__Exercise requirements__
A word-for-word copy of the listing, free of images, is the expected answer.

*** Task input ***

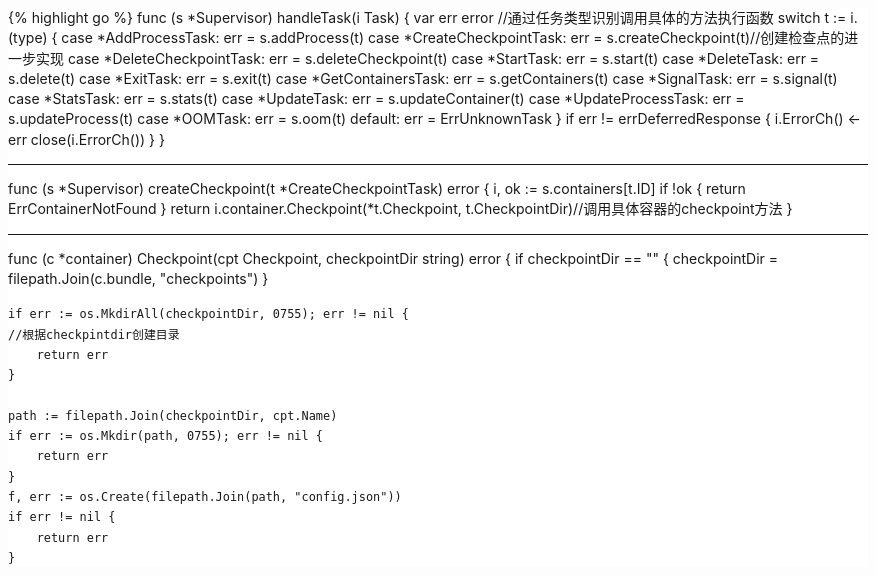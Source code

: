 {% highlight go %}
func (s *Supervisor) handleTask(i Task) {
	var err error
	//通过任务类型识别调用具体的方法执行函数
	switch t := i.(type) {
	case *AddProcessTask:
		err = s.addProcess(t)
	case *CreateCheckpointTask:
		err = s.createCheckpoint(t)//创建检查点的进一步实现
	case *DeleteCheckpointTask:
		err = s.deleteCheckpoint(t)
	case *StartTask:
		err = s.start(t)
	case *DeleteTask:
		err = s.delete(t)
	case *ExitTask:
		err = s.exit(t)
	case *GetContainersTask:
		err = s.getContainers(t)
	case *SignalTask:
		err = s.signal(t)
	case *StatsTask:
		err = s.stats(t)
	case *UpdateTask:
		err = s.updateContainer(t)
	case *UpdateProcessTask:
		err = s.updateProcess(t)
	case *OOMTask:
		err = s.oom(t)
	default:
		err = ErrUnknownTask
	}
	if err != errDeferredResponse {
		i.ErrorCh() <- err
		close(i.ErrorCh())
	}
}
*********************************************************
func (s *Supervisor) createCheckpoint(t *CreateCheckpointTask) error {
	i, ok := s.containers[t.ID]
	if !ok {
		return ErrContainerNotFound
	}
	return i.container.Checkpoint(*t.Checkpoint, t.CheckpointDir)//调用具体容器的checkpoint方法
}
*********************************************************
func (c *container) Checkpoint(cpt Checkpoint, checkpointDir string) error {
	if checkpointDir == "" {
		checkpointDir = filepath.Join(c.bundle, "checkpoints")
	}

	if err := os.MkdirAll(checkpointDir, 0755); err != nil {
	//根据checkpintdir创建目录
		return err
	}

	path := filepath.Join(checkpointDir, cpt.Name)
	if err := os.Mkdir(path, 0755); err != nil {
		return err
	}
	f, err := os.Create(filepath.Join(path, "config.json"))
	if err != nil {
		return err
	}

*** End of Task input ***

__Exercise response__
Source code

: {% highlight go %}
func (s *Supervisor) handleTask(i Task) {
	var err error
	//通过任务类型识别调用具体的方法执行函数
	switch t := i.(type) {
	case *AddProcessTask:
		err = s.addProcess(t)
	case *CreateCheckpointTask:
		err = s.createCheckpoint(t)//创建检查点的进一步实现
	case *DeleteCheckpointTask:
		err = s.deleteCheckpoint(t)
	case *StartTask:
		err = s.start(t)
	case *DeleteTask:
		err = s.delete(t)
	case *ExitTask:
		err = s.exit(t)
	case *GetContainersTask:
		err = s.getContainers(t)
	case *SignalTask:
		err = s.signal(t)
	case *StatsTask:
		err = s.stats(t)
	case *UpdateTask:
		err = s.updateContainer(t)
	case *UpdateProcessTask:
		err = s.updateProcess(t)
	case *OOMTask:
		err = s.oom(t)
	default:
		err = ErrUnknownTask
	}
	if err != errDeferredResponse {
		i.ErrorCh() <- err
		close(i.ErrorCh())
	}
}
*********************************************************
func (s *Supervisor) createCheckpoint(t *CreateCheckpointTask) error {
	i, ok := s.containers[t.ID]
	if !ok {
		return ErrContainerNotFound
	}
	return i.container.Checkpoint(*t.Checkpoint, t.CheckpointDir)//调用具体容器的checkpoint方法
}
*********************************************************
func (c *container) Checkpoint(cpt Checkpoint, checkpointDir string) error {
	if checkpointDir == "" {
		checkpointDir = filepath.Join(c.bundle, "checkpoints")
	}

	if err := os.MkdirAll(checkpointDir, 0755); err != nil {
	//根据checkpintdir创建目录
		return err
	}

	path := filepath.Join(checkpointDir, cpt.Name)
	if err := os.Mkdir(path, 0755); err != nil {
		return err
	}
	f, err := os.Create(filepath.Join(path, "config.json"))
	if err != nil {
		return err
	}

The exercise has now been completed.